- Stored data entries -
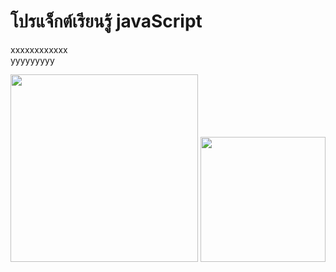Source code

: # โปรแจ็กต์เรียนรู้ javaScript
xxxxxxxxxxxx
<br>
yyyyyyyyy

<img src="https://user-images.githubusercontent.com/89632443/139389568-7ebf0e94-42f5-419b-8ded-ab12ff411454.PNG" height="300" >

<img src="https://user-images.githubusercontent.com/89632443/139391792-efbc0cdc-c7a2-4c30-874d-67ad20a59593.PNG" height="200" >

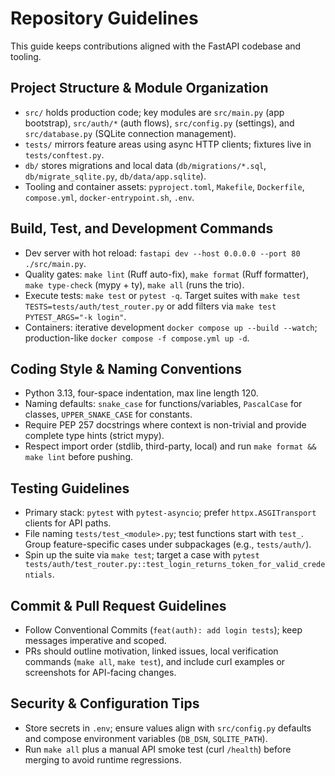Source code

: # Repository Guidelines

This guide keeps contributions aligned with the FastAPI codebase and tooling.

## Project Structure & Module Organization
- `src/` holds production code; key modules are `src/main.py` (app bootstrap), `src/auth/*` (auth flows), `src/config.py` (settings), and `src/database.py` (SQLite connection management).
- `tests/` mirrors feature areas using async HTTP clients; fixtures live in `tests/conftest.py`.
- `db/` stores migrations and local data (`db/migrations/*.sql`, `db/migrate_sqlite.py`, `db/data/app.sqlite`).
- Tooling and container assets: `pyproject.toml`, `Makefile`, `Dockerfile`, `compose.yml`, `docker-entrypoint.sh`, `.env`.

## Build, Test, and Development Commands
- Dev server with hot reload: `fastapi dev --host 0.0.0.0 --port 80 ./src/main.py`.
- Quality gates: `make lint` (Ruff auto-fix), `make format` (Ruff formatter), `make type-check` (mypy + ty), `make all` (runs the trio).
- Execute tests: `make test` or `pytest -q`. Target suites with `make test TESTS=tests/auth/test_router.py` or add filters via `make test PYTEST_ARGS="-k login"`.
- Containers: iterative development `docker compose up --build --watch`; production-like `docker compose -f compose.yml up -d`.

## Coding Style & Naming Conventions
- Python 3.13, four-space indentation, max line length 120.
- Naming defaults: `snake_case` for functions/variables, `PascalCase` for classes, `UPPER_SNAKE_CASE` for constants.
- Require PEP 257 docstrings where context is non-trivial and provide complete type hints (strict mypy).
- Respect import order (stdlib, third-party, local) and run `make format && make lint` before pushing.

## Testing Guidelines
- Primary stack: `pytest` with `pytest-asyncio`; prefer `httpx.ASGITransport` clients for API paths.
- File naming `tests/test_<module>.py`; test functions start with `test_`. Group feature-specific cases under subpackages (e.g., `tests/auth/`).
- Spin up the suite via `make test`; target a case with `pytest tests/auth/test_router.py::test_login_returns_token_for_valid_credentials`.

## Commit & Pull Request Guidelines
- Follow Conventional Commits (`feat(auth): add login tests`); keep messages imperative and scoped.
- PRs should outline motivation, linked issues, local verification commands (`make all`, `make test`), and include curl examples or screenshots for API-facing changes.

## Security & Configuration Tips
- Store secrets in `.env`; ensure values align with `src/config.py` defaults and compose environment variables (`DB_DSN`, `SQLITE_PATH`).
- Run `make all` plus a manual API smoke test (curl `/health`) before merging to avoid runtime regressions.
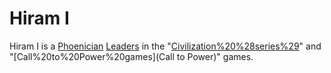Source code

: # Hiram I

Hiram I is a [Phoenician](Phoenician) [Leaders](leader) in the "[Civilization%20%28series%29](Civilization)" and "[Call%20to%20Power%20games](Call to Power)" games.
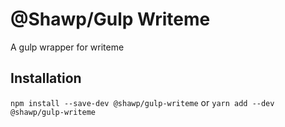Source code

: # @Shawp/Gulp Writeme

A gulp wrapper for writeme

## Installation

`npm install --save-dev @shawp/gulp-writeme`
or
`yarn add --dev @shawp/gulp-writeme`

- TO DO -
Within the records above, count the lines that contain "pytest" and give only that number.

- YOUR SOLUTION -
3